*RECORDS TO PROCESS*
= Beginning of Section =
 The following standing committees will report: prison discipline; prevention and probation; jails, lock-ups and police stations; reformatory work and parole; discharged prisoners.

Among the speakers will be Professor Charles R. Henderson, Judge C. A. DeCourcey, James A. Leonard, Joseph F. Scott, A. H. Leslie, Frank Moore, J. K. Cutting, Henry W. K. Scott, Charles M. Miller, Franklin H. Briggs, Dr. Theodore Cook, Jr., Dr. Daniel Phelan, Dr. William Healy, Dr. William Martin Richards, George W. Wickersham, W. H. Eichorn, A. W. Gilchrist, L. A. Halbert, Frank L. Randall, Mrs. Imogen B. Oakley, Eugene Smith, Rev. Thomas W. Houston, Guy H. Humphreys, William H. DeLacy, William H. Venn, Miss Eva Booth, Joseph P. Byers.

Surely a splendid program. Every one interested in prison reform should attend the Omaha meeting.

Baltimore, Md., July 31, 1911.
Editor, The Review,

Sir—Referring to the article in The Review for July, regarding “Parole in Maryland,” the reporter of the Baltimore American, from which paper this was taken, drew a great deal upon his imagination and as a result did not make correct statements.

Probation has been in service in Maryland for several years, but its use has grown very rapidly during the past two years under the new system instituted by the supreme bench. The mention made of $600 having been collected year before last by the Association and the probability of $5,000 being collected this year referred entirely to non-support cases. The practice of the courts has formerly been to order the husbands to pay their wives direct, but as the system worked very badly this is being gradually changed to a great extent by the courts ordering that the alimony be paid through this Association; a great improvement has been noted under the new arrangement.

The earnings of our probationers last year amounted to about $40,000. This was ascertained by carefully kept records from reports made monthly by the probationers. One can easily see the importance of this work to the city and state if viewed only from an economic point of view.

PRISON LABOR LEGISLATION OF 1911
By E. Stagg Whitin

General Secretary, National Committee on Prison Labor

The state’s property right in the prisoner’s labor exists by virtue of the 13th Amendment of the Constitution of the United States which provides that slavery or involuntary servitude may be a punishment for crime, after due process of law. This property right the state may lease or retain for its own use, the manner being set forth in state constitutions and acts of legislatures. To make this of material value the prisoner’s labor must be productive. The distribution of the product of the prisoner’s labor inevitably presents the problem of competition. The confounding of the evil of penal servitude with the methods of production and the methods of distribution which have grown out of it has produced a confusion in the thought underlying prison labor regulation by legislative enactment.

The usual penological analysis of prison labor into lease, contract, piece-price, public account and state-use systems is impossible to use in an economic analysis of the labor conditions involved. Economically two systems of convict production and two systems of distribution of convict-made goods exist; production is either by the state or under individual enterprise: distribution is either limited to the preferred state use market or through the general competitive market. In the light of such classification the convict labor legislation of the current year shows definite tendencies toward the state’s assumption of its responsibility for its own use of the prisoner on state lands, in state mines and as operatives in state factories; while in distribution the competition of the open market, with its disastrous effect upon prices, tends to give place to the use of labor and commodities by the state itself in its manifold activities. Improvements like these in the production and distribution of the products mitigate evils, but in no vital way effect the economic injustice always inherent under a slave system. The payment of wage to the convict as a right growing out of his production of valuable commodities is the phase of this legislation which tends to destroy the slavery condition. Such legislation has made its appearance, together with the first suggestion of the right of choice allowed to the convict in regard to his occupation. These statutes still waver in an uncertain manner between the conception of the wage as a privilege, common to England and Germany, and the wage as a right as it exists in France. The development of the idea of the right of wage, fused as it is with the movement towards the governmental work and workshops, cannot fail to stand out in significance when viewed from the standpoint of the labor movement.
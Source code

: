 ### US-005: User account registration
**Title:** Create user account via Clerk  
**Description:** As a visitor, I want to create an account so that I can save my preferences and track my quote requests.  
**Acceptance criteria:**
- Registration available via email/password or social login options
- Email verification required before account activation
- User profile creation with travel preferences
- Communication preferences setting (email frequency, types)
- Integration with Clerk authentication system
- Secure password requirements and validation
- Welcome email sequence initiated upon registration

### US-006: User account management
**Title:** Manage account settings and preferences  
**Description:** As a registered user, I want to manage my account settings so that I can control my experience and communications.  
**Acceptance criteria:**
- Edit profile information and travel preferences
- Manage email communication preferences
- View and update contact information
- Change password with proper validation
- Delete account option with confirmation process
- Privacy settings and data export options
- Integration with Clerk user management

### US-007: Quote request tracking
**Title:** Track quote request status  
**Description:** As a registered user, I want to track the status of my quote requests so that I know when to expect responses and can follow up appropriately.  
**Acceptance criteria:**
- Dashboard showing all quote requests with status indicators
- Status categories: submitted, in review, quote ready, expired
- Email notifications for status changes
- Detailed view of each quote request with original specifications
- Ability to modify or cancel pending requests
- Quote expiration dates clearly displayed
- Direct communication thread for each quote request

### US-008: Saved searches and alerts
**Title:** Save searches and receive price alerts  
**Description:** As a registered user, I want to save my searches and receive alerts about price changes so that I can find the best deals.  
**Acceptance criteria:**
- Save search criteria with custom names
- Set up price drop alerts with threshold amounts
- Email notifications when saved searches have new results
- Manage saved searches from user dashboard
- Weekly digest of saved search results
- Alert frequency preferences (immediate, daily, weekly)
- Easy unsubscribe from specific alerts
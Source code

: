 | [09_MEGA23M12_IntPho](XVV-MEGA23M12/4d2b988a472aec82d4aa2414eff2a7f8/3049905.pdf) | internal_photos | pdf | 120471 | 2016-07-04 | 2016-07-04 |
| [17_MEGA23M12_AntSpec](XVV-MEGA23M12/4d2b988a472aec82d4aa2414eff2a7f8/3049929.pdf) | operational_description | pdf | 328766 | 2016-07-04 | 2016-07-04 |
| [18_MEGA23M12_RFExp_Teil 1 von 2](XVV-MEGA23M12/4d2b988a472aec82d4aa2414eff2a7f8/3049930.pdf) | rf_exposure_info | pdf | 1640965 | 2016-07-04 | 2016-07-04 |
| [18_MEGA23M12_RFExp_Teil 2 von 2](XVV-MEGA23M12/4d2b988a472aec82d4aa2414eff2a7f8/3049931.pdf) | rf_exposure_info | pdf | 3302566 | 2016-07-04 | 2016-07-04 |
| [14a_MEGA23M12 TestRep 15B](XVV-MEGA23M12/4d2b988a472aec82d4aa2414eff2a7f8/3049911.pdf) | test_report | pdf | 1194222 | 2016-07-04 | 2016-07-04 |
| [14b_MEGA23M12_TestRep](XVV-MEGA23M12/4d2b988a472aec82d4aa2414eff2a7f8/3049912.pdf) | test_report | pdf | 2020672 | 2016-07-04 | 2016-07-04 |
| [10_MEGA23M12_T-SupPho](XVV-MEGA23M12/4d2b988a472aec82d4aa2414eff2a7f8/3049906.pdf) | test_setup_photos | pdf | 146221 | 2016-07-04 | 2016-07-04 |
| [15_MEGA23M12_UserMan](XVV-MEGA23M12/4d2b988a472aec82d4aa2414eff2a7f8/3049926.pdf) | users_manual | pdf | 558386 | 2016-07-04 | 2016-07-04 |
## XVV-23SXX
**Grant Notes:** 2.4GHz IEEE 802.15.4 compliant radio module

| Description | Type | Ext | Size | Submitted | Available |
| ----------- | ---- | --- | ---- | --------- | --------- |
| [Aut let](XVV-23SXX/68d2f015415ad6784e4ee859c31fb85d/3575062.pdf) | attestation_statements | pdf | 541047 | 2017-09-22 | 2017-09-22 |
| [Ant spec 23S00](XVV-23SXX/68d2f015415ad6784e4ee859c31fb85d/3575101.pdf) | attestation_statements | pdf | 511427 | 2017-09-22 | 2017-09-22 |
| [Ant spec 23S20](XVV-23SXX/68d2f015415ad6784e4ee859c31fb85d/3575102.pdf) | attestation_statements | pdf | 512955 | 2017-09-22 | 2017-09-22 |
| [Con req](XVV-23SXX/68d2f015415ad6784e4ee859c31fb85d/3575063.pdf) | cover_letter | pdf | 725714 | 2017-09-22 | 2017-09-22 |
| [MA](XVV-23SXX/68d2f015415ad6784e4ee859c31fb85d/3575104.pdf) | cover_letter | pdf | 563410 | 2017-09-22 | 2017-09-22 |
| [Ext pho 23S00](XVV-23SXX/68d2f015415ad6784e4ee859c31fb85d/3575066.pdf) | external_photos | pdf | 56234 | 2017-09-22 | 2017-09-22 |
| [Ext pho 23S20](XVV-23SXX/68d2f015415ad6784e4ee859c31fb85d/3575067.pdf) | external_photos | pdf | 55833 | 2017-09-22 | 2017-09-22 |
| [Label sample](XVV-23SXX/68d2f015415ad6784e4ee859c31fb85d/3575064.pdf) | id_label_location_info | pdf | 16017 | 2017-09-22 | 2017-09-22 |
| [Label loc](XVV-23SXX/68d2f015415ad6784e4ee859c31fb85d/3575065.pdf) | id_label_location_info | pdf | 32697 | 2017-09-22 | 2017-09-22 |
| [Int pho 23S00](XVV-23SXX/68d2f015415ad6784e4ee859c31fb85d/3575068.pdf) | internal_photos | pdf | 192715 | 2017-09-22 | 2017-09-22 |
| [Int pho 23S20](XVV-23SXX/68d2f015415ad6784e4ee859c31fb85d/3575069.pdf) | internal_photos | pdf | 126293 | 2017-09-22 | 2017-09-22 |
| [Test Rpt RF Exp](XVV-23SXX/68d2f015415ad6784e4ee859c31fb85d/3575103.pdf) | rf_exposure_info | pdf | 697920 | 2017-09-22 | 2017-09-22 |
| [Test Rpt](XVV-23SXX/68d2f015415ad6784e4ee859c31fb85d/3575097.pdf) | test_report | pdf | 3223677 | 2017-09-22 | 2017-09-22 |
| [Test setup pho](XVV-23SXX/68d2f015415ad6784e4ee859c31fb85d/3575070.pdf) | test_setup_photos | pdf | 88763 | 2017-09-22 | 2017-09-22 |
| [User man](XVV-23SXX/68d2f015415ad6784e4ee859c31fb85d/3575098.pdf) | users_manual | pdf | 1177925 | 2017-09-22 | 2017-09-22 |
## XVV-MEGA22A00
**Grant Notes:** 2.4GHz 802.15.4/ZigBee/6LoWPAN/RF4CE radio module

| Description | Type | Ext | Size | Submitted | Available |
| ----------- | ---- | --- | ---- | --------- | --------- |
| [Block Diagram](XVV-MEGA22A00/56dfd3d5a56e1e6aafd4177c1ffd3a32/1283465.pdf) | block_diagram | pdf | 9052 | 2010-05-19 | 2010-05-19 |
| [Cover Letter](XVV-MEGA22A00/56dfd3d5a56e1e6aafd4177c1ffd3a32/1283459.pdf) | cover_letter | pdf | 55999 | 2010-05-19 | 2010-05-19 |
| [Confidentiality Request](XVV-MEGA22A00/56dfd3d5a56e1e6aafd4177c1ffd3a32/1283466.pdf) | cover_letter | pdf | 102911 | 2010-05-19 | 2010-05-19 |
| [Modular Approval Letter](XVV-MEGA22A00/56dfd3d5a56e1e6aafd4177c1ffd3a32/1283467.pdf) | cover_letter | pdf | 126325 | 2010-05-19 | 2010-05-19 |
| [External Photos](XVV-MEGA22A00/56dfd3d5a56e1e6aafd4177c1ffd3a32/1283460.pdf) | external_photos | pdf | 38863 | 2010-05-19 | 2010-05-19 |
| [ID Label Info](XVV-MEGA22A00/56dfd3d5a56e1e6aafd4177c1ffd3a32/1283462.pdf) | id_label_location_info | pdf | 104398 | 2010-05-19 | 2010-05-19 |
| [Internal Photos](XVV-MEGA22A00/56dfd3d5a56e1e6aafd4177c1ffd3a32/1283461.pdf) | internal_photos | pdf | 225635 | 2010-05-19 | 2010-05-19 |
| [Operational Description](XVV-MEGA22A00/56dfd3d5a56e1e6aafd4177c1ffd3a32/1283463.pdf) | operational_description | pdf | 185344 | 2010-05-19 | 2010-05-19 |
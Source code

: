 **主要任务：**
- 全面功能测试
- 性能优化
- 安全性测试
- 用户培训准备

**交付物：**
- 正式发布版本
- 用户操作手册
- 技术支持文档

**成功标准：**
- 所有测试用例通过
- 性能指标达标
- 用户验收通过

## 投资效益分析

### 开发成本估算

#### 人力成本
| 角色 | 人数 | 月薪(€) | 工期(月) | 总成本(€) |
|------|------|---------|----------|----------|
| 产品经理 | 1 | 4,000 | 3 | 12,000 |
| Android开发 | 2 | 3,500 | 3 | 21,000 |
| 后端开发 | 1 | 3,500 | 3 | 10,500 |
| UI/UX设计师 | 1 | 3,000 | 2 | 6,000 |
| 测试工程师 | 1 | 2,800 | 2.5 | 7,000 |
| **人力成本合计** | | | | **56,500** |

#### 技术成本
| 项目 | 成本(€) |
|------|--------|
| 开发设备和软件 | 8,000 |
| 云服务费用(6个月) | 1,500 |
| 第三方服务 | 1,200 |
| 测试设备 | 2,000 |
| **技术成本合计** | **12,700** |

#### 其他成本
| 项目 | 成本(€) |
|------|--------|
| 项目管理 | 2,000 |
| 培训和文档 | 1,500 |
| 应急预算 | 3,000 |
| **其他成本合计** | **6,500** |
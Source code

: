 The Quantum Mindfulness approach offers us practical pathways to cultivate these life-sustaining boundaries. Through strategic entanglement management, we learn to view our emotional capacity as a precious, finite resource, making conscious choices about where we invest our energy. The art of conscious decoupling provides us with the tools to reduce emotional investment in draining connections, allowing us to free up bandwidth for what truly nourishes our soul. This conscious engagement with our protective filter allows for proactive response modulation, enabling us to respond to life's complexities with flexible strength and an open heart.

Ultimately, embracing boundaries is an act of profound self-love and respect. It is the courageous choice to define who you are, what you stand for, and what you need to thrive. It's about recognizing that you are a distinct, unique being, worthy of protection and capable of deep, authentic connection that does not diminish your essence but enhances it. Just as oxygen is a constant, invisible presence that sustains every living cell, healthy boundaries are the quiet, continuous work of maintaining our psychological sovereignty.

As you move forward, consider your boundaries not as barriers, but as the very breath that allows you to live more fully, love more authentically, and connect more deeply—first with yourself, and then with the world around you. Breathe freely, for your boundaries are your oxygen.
= End of Section =
*WORK REQUIRED*
Look above for the line with "## XVV-23SXX" and the line with "512955 | 2017-09-22 | 2017-09-22 |". Write out those two lines and all the lines between them, exactly, and no others.

*EXERCISE RESPONSE*
## XVV-23SXX
**Grant Notes:** 2.4GHz IEEE 802.15.4 compliant radio module

| Description | Type | Ext | Size | Submitted | Available |
| ----------- | ---- | --- | ---- | --------- | --------- |
| [Aut let](XVV-23SXX/68d2f015415ad6784e4ee859c31fb85d/3575062.pdf) | attestation_statements | pdf | 541047 | 2017-09-22 | 2017-09-22 |
| [Ant spec 23S00](XVV-23SXX/68d2f015415ad6784e4ee859c31fb85d/3575101.pdf) | attestation_statements | pdf | 511427 | 2017-09-22 | 2017-09-22 |
| [Ant spec 23S20](XVV-23SXX/68d2f015415ad6784e4ee859c31fb85d/3575102.pdf) | attestation_statements | pdf | 512955 | 2017-09-22 | 2017-09-22 |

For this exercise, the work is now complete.